Vikings: primeira versão de testes
Tinha como objetivo fazer um jogo bem mais simples, que pudesse ser apresentado para um público de fora do hobby, sem ter de partir para mecânicas sociais, pois não são as mecânicas de jogo que eu goste.
Havíamos feito alguns testes no “I Arcano Games Day”, que rolou na "Vale dos Aventureiros". Depois desse evento, fiz algumas mudanças no projeto baseado no feedback recebido pelo pessoal durante o evento.
Anime Saga - Primeira versão de testes
Foi nesse mesmo “I Arcano Games Day” que apresentamos o Anime Saga pela primeira vez ao público. Ainda em um projeto bem simples. Nosso foco naquele evento era exatamente colocar para teste algumas ideias sobre jogos que pudessem atrair novos jogadores.
Vídeo da entrevista no I Arcano Games Day
Nas reuniões que tivemos para planejar futuros lançamentos discutimos principalmente duas propostas, uma era fazer um jogo mais temático, o Anime Saga, buscando atrair um público novo por ser uma temática ainda pouco explorada no Brasil. A outra ideia era fazer um jogo de regras mais simples e intuitivas, o Vikings, que atrairia um público novo por ser fácil de jogar e interessante. Eram duas propostas diferentes para atrair novos jogadores.
Basta dizer que em Dezembro de 2016 estávamos entrando na fase final de produção do Contária, somada ao final da pré-venda, eventos, divulgação... etc.
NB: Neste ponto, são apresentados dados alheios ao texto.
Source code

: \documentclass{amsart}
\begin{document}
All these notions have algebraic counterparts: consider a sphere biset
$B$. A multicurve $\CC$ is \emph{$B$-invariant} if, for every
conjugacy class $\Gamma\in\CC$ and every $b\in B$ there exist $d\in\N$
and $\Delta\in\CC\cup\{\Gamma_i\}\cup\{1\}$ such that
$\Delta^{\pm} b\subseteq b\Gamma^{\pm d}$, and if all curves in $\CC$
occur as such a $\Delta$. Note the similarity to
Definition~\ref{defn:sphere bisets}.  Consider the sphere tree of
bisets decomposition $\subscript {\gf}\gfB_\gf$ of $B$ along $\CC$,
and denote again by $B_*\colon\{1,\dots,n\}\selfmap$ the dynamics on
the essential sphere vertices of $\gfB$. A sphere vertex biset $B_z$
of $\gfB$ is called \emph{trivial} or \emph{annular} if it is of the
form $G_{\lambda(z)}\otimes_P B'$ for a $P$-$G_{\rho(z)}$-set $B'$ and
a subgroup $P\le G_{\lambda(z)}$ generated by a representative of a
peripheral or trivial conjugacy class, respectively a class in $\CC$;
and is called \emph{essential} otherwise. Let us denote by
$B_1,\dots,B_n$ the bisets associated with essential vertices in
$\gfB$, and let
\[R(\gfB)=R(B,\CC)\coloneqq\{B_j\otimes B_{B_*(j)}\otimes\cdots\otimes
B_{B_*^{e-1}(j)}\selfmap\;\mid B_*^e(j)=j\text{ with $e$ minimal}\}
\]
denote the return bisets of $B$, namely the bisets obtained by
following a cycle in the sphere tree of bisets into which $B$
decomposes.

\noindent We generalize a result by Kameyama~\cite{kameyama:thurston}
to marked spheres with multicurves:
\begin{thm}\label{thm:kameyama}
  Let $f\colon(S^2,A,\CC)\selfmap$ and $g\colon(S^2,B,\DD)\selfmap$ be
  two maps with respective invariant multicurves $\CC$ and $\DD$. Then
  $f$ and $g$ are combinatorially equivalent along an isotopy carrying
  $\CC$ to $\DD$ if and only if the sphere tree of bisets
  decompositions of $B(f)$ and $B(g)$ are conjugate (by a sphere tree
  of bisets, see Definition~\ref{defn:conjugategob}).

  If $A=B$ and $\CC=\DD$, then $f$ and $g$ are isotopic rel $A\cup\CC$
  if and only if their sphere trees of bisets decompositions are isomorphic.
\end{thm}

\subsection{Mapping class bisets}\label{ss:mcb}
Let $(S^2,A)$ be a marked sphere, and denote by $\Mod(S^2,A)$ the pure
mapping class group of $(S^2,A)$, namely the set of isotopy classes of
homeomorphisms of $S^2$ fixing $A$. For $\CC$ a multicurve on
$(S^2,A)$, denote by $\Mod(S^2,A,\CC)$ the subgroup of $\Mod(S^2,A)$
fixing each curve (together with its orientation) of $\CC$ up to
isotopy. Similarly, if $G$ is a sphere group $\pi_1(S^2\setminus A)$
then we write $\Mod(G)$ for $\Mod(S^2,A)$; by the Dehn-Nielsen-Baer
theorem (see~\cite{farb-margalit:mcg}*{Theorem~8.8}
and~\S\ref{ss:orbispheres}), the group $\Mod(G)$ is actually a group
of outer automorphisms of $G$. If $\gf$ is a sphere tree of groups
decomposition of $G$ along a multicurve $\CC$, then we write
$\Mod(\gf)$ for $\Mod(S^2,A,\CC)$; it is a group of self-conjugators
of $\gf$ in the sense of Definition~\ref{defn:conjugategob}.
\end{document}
Não havia tempo para trabalharmos em vários projetos ao mesmo tempo.
Naquele momento tivemos de escolher quais projetos levaríamos para os eventos, e nos focamos no Ruína de Terra-Santa que estava mais sólido, e no Contária que era nosso novo lançamento que precisávamos divulgar.
Lançamento do Contária no Além do Muro em Dezembro de 2016
Apesar disso, apresentamos o Vikings durante o 36º Além do Muro, já com as alterações do feedback recebido no I Arcano Games Day. Apesar disso o jogo ainda não estava bom o bastante. Conversando com os jogadores que testaram, eu já sabia o que fazer para aprimorá-lo, porém tínhamos muita coisa para fazer, e tínhamos ainda que escolher qual seria nosso próximo projeto.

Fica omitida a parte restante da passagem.